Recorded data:

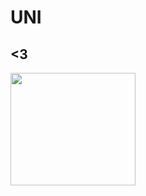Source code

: # **UNI**
## **<3**

<img align="left" width = "200px" height = "180px" src="https://c.tenor.com/6r9DupzpaYkAAAAi/tkthao219-peach.gif">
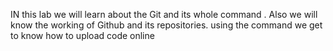IN this lab we will learn about the Git and its whole command .
Also  we will know the working of Github and its repositories.
using the command we get to know how to upload code online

What is expected >>
For the word "know", find all matching lines in the entries above and copy them out.

Answer space >>
Also  we will know the working of Github and its repositories.
using the command we get to know how to upload code online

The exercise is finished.